Could the entries below be transcribed word for word, with the pictures omitted?
>>
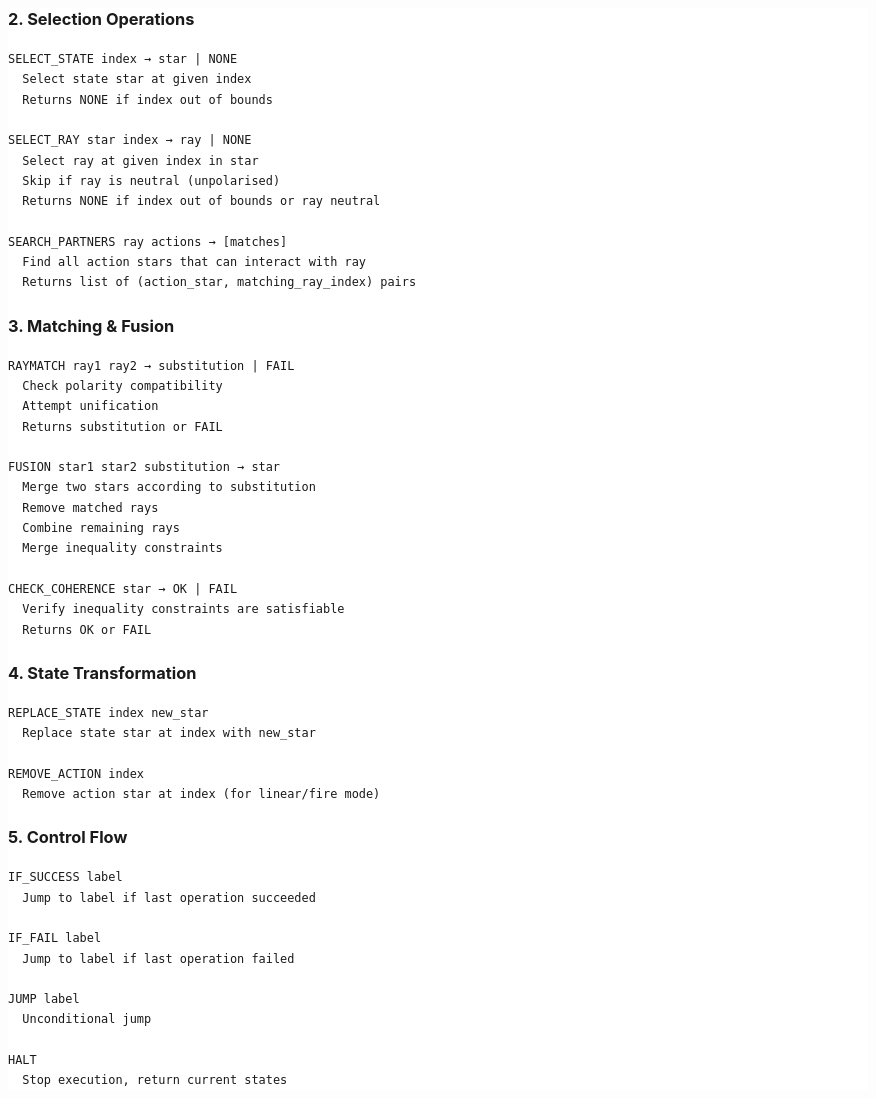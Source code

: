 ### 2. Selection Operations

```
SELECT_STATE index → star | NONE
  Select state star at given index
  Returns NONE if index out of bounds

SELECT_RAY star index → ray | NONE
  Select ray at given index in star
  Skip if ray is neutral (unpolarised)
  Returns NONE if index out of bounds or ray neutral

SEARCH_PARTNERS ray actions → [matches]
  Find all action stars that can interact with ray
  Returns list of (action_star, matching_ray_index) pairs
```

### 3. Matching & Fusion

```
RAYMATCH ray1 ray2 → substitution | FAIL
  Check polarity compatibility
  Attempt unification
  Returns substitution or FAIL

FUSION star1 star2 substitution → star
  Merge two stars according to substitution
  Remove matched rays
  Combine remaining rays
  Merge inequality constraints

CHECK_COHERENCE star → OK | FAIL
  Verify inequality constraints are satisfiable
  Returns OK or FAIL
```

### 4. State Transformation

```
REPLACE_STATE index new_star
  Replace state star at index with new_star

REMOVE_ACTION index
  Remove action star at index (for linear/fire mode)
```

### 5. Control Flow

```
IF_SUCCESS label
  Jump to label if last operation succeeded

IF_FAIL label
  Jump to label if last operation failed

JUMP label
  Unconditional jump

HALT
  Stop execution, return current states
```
<<
Output for this exercise:
Source code

: ### 2. Selection Operations

```
SELECT_STATE index → star | NONE
  Select state star at given index
  Returns NONE if index out of bounds

SELECT_RAY star index → ray | NONE
  Select ray at given index in star
  Skip if ray is neutral (unpolarised)
  Returns NONE if index out of bounds or ray neutral

SEARCH_PARTNERS ray actions → [matches]
  Find all action stars that can interact with ray
  Returns list of (action_star, matching_ray_index) pairs
```

### 3. Matching & Fusion

```
RAYMATCH ray1 ray2 → substitution | FAIL
  Check polarity compatibility
  Attempt unification
  Returns substitution or FAIL

FUSION star1 star2 substitution → star
  Merge two stars according to substitution
  Remove matched rays
  Combine remaining rays
  Merge inequality constraints

CHECK_COHERENCE star → OK | FAIL
  Verify inequality constraints are satisfiable
  Returns OK or FAIL
```

### 4. State Transformation

```
REPLACE_STATE index new_star
  Replace state star at index with new_star

REMOVE_ACTION index
  Remove action star at index (for linear/fire mode)
```

### 5. Control Flow

```
IF_SUCCESS label
  Jump to label if last operation succeeded

IF_FAIL label
  Jump to label if last operation failed

JUMP label
  Unconditional jump

HALT
  Stop execution, return current states
```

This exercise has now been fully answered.